Pembangunan di Indonesia merupakan amanat konstitusi (UUD 1945). Ditegaskan bahwa tujuan Negara Indonesia adalah untuk melindungi segenap bangsa Indonesia dan seluruh tumpah darah Indonesia, memajukan kesejahteraan umum, mencerdaskan kehidupan bangsa, dan ikut melaksanakan ketertiban dunia. Jalan satu-satunya untuk mencapai tujuan itu adalah pembangunan nasional yang meliputi semua aspek kehidupan baik politik, ekonomi, maupun sosial budaya bahkan pertahanan-keamanan.
Bagi negara berkembang seperti Indonesia pembangunan merupakan langkah awal yang dilakukan untuk tercapainya peningkatan kualitas hidup masyarakat dan tersebarnya hasil-hasil pembangunan secara merata. Seers menitikberatkan tujuan pembangunan pada tiga hal yaitu untuk mengurangi kemiskinan, menanggulangi pengangguran, dan mengatasi ketidakadilan dalam pemerataan pembangunan dan hasil-hasilnya (Seers dalam Sudjana, 2004: 178). Indonesia cukup lama tertinggal dalam pembangunan infrastruktur. Akibatnya, muncul kesenjangan antarwilayah, pertumbuhan ekonomi antardaerah tidak berimbang, dan banyak potensi ekonomi daerah yang tidak diberdayakan. Pada akhirnya, pertumbuhan ekonomi Indonesia jadi rentan gejolak ekonomi dan cukup lama berkutat pada zona lesu. Permasalahan inilah yang menjadi landasan terbentuknya kebijakan pembangunan infrastruktur di era pemerintahan Presiden Joko Widodo.

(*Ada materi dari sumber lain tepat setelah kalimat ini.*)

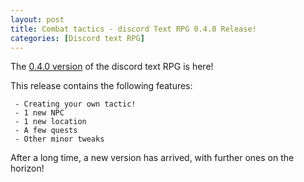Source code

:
 ```yaml
---
layout: post
title: Combat tactics - discord Text RPG 0.4.0 Release!
categories: [Discord text RPG]
---
```


The [0.4.0 version](https://github.com/lychanl/discord-text-rpg/releases/tag/v0.4.0) of the discord text RPG is here!

This release contains the following features:

```
 - Creating your own tactic!
 - 1 new NPC
 - 1 new location
 - A few quests
 - Other minor tweaks 
```

After a long time, a new version has arrived, with further ones on the horizon!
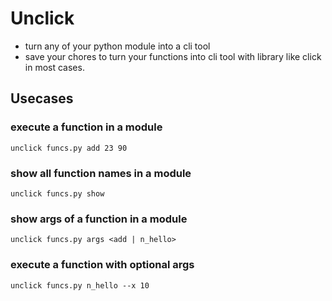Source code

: # Unclick
* turn any of your python module into a cli tool
* save your chores to turn your functions into cli tool with library like click in most cases.

## Usecases
### execute a function in a module
```
unclick funcs.py add 23 90
```
### show all function names in a module
```
unclick funcs.py show
```
### show args of a function in a module
```
unclick funcs.py args <add | n_hello>
```
### execute a function with optional args
```
unclick funcs.py n_hello --x 10

```
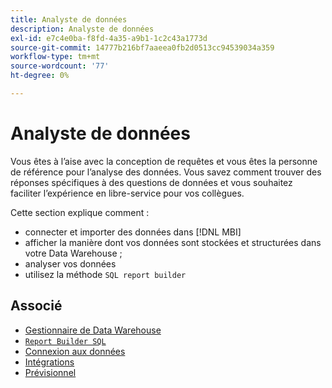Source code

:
 ```yaml
---
title: Analyste de données
description: Analyste de données
exl-id: e7c4e0ba-f8fd-4a35-a9b1-1c2c43a1773d
source-git-commit: 14777b216bf7aaeea0fb2d0513cc94539034a359
workflow-type: tm+mt
source-wordcount: '77'
ht-degree: 0%

---
```


# Analyste de données

Vous êtes à l’aise avec la conception de requêtes et vous êtes la personne de référence pour l’analyse des données. Vous savez comment trouver des réponses spécifiques à des questions de données et vous souhaitez faciliter l’expérience en libre-service pour vos collègues.

Cette section explique comment :
* connecter et importer des données dans [!DNL MBI]
* afficher la manière dont vos données sont stockées et structurées dans votre Data Warehouse ;
* analyser vos données
* utilisez la méthode `SQL report builder`

## Associé

* [Gestionnaire de Data Warehouse](../mbi/data-analyst/data-warehouse-mgr/tour-dwm.md)
* [`Report Builder SQL`](data-analyst/dev-reports/sql-rpt-bldr.md)
* [Connexion aux données](../mbi/data-analyst/importing-data/connecting-data/connecting-data.md)
* [Intégrations](../mbi/data-analyst/importing-data/integrations/magento.md)
* [Prévisionnel](../mbi/data-analyst/analysis/forecasting.md)

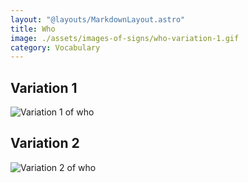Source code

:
 ```yaml
---
layout: "@layouts/MarkdownLayout.astro"
title: Who
image: ./assets/images-of-signs/who-variation-1.gif
category: Vocabulary
---
```


## Variation 1

![Variation 1 of who](@signs/who-variation-1.gif)

## Variation 2

![Variation 2 of who](@signs/who-variation-2.gif)
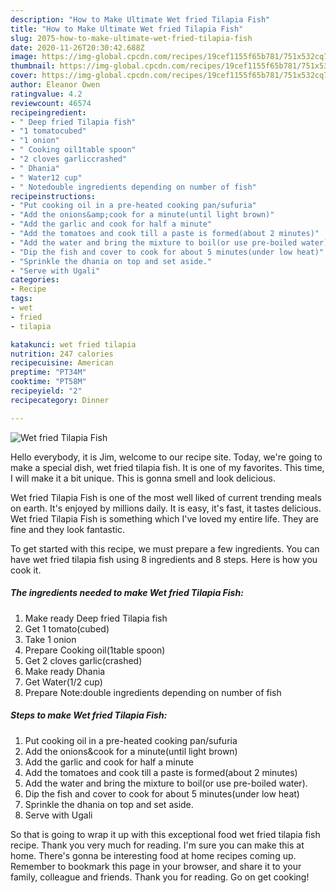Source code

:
 ```yaml
---
description: "How to Make Ultimate Wet fried Tilapia Fish"
title: "How to Make Ultimate Wet fried Tilapia Fish"
slug: 2075-how-to-make-ultimate-wet-fried-tilapia-fish
date: 2020-11-26T20:30:42.688Z
image: https://img-global.cpcdn.com/recipes/19cef1155f65b781/751x532cq70/wet-fried-tilapia-fish-recipe-main-photo.jpg
thumbnail: https://img-global.cpcdn.com/recipes/19cef1155f65b781/751x532cq70/wet-fried-tilapia-fish-recipe-main-photo.jpg
cover: https://img-global.cpcdn.com/recipes/19cef1155f65b781/751x532cq70/wet-fried-tilapia-fish-recipe-main-photo.jpg
author: Eleanor Owen
ratingvalue: 4.2
reviewcount: 46574
recipeingredient:
- " Deep fried Tilapia fish"
- "1 tomatocubed"
- "1 onion"
- " Cooking oil1table spoon"
- "2 cloves garliccrashed"
- " Dhania"
- " Water12 cup"
- " Notedouble ingredients depending on number of fish"
recipeinstructions:
- "Put cooking oil in a pre-heated cooking pan/sufuria"
- "Add the onions&amp;cook for a minute(until light brown)"
- "Add the garlic and cook for half a minute"
- "Add the tomatoes and cook till a paste is formed(about 2 minutes)"
- "Add the water and bring the mixture to boil(or use pre-boiled water)."
- "Dip the fish and cover to cook for about 5 minutes(under low heat)"
- "Sprinkle the dhania on top and set aside."
- "Serve with Ugali"
categories:
- Recipe
tags:
- wet
- fried
- tilapia

katakunci: wet fried tilapia 
nutrition: 247 calories
recipecuisine: American
preptime: "PT34M"
cooktime: "PT58M"
recipeyield: "2"
recipecategory: Dinner

---
```



![Wet fried Tilapia Fish](https://img-global.cpcdn.com/recipes/19cef1155f65b781/751x532cq70/wet-fried-tilapia-fish-recipe-main-photo.jpg)

Hello everybody, it is Jim, welcome to our recipe site. Today, we're going to make a special dish, wet fried tilapia fish. It is one of my favorites. This time, I will make it a bit unique. This is gonna smell and look delicious.



Wet fried Tilapia Fish is one of the most well liked of current trending meals on earth. It's enjoyed by millions daily. It is easy, it's fast, it tastes delicious. Wet fried Tilapia Fish is something which I've loved my entire life. They are fine and they look fantastic.


To get started with this recipe, we must prepare a few ingredients. You can have wet fried tilapia fish using 8 ingredients and 8 steps. Here is how you cook it.

<!--inarticleads1-->

##### The ingredients needed to make Wet fried Tilapia Fish:

1. Make ready  Deep fried Tilapia fish
1. Get 1 tomato(cubed)
1. Take 1 onion
1. Prepare  Cooking oil(1table spoon)
1. Get 2 cloves garlic(crashed)
1. Make ready  Dhania
1. Get  Water(1/2 cup)
1. Prepare  Note:double ingredients depending on number of fish




<!--inarticleads2-->

##### Steps to make Wet fried Tilapia Fish:

1. Put cooking oil in a pre-heated cooking pan/sufuria
1. Add the onions&amp;cook for a minute(until light brown)
1. Add the garlic and cook for half a minute
1. Add the tomatoes and cook till a paste is formed(about 2 minutes)
1. Add the water and bring the mixture to boil(or use pre-boiled water).
1. Dip the fish and cover to cook for about 5 minutes(under low heat)
1. Sprinkle the dhania on top and set aside.
1. Serve with Ugali




So that is going to wrap it up with this exceptional food wet fried tilapia fish recipe. Thank you very much for reading. I'm sure you can make this at home. There's gonna be interesting food at home recipes coming up. Remember to bookmark this page in your browser, and share it to your family, colleague and friends. Thank you for reading. Go on get cooking!
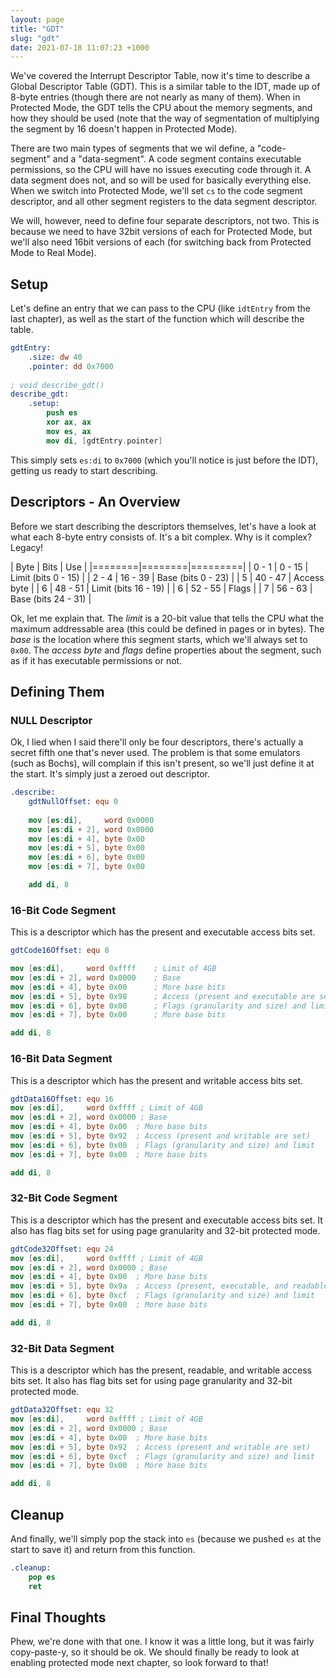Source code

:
 ```yaml
---
layout: page
title: "GDT"
slug: "gdt"
date: 2021-07-18 11:07:23 +1000
---
```


We've covered the Interrupt Descriptor Table, now it's time to describe a Global Descriptor Table (GDT). This is a similar table to the IDT, made up of 8-byte entries (though there are not nearly as many of them). When in Protected Mode, the GDT tells the CPU about the memory segments, and how they should be used (note that the way of segmentation of multiplying the segment by 16 doesn't happen in Protected Mode).

There are two main types of segments that we wil define, a "code-segment" and a "data-segment". A code segment contains executable permissions, so the CPU will have no issues executing code through it. A data segment does not, and so will be used for basically everything else. When we switch into Protected Mode, we'll set `cs` to the code segment descriptor, and all other segment registers to the data segment descriptor.

We will, however, need to define four separate descriptors, not two. This is because we need to have 32bit versions of each for Protected Mode, but we'll also need 16bit versions of each (for switching back from Protected Mode to Real Mode).

## Setup
Let's define an entry that we can pass to the CPU (like `idtEntry` from the last chapter), as well as the start of the function which will describe the table. 

```nasm
gdtEntry:
	.size: dw 40
	.pointer: dd 0x7000
	
; void describe_gdt()
describe_gdt:
	.setup:
		push es
		xor ax, ax
		mov es, ax
		mov di, [gdtEntry.pointer]
```

This simply sets `es:di` to `0x7000` (which you'll notice is just before the IDT), getting us ready to start describing.

## Descriptors - An Overview
Before we start describing the descriptors themselves, let's have a look at what each 8-byte entry consists of. It's a bit complex. Why is it complex? Legacy!

| Byte | Bits | Use |
|========|========|=========|
| 0 - 1 | 0 - 15 | Limit (bits 0 - 15) |
| 2 - 4 | 16 - 39 | Base (bits 0 - 23) |
| 5 | 40 - 47 | Access byte |
| 6 | 48 - 51 | Limit (bits 16 - 19) |
| 6 | 52 - 55 | Flags |
| 7 | 56 - 63 | Base (bits 24 - 31) |

Ok, let me explain that. The *limit* is a 20-bit value that tells the CPU what the maximum addressable area (this could be defined in pages or in bytes). The *base* is the location where this segment starts, which we'll always set to `0x00`. The *access byte* and *flags* define properties about the segment, such as if it has executable permissions or not.

## Defining Them
### NULL Descriptor
Ok, I lied when I said there'll only be four descriptors, there's actually a secret fifth one that's never used. The problem is that some emulators (such as Bochs), will complain if this isn't present, so we'll just define it at the start. It's simply just a zeroed out descriptor.

```nasm
.describe:
	gdtNullOffset: equ 0
	
	mov [es:di],     word 0x0000
	mov [es:di + 2], word 0x0000
	mov [es:di + 4], byte 0x00
	mov [es:di + 5], byte 0x00
	mov [es:di + 6], byte 0x00
	mov [es:di + 7], byte 0x00

	add di, 8
```

### 16-Bit Code Segment
This is a descriptor which has the present and executable access bits set.

```nasm
gdtCode16Offset: equ 8

mov [es:di],     word 0xffff	; Limit of 4GB
mov [es:di + 2], word 0x0000	; Base
mov [es:di + 4], byte 0x00		; More base bits
mov [es:di + 5], byte 0x98		; Access (present and executable are set)
mov [es:di + 6], byte 0x00		; Flags (granularity and size) and limit
mov [es:di + 7], byte 0x00		; More base bits

add di, 8
```

### 16-Bit Data Segment
This is a descriptor which has the present and writable access bits set.

```nasm
gdtData16Offset: equ 16
mov [es:di],     word 0xffff ; Limit of 4GB
mov [es:di + 2], word 0x0000 ; Base
mov [es:di + 4], byte 0x00	; More base bits
mov [es:di + 5], byte 0x92	; Access (present and writable are set)
mov [es:di + 6], byte 0x00	; Flags (granularity and size) and limit
mov [es:di + 7], byte 0x00	; More base bits

add di, 8
```

### 32-Bit Code Segment
This is a descriptor which has the present and executable access bits set. It also has flag bits set for using page granularity and 32-bit protected mode.

```nasm
gdtCode32Offset: equ 24
mov [es:di],     word 0xffff ; Limit of 4GB
mov [es:di + 2], word 0x0000 ; Base
mov [es:di + 4], byte 0x00	; More base bits
mov [es:di + 5], byte 0x9a	; Access (present, executable, and readable are set)
mov [es:di + 6], byte 0xcf	; Flags (granularity and size) and limit
mov [es:di + 7], byte 0x00	; More base bits

add di, 8
```

### 32-Bit Data Segment
This is a descriptor which has the present, readable, and writable access bits set. It also has flag bits set for using page granularity and 32-bit protected mode.

```nasm
gdtData32Offset: equ 32
mov [es:di],     word 0xffff ; Limit of 4GB
mov [es:di + 2], word 0x0000 ; Base
mov [es:di + 4], byte 0x00	; More base bits
mov [es:di + 5], byte 0x92	; Access (present and writable are set)
mov [es:di + 6], byte 0xcf	; Flags (granularity and size) and limit
mov [es:di + 7], byte 0x00	; More base bits

add di, 8
```

## Cleanup
And finally, we'll simply pop the stack into `es` (because we pushed `es` at the start to save it) and return from this function.

```nasm
.cleanup:
	pop es
	ret
```

## Final Thoughts
Phew, we're done with that one. I know it was a little long, but it was fairly copy-paste-y, so it should be ok. We should finally be ready to look at enabling protected mode next chapter, so look forward to that!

Giatnya pemerintah menggalakan pembangunan infrastruktur di seluruh pelosok negeri merupakan upaya yang bertujuan untuk membangun ekonomi yang berkeadilan, mengurangi tingkat kemiskinan, dan mengurangi tingkat pengangguran. Hebatnya, kebijakan pembangunan infrastruktur ini tidak menjadi omongan pejabat semata. Seperti yang dikatakan oleh Menteri Koordinator Bidang Perekonomian, Darmin Nasution, bahwa dampak dari kebijakan pembangunan ini mulat terasa. Saat ini, Rasio Gini Indonesia pada September 2016 berada pada angka 0,394, menurun dari angka 0,41 pada 2015. Pada Maret 2017 Ratio Gini juga bergerak turun meskipun penurunannya hanya 0,001. Selain itu, sejak kuartal keempat tahun 2016, pemerintah berhasil membalikkan ekonomi yang sebelumnya melambat.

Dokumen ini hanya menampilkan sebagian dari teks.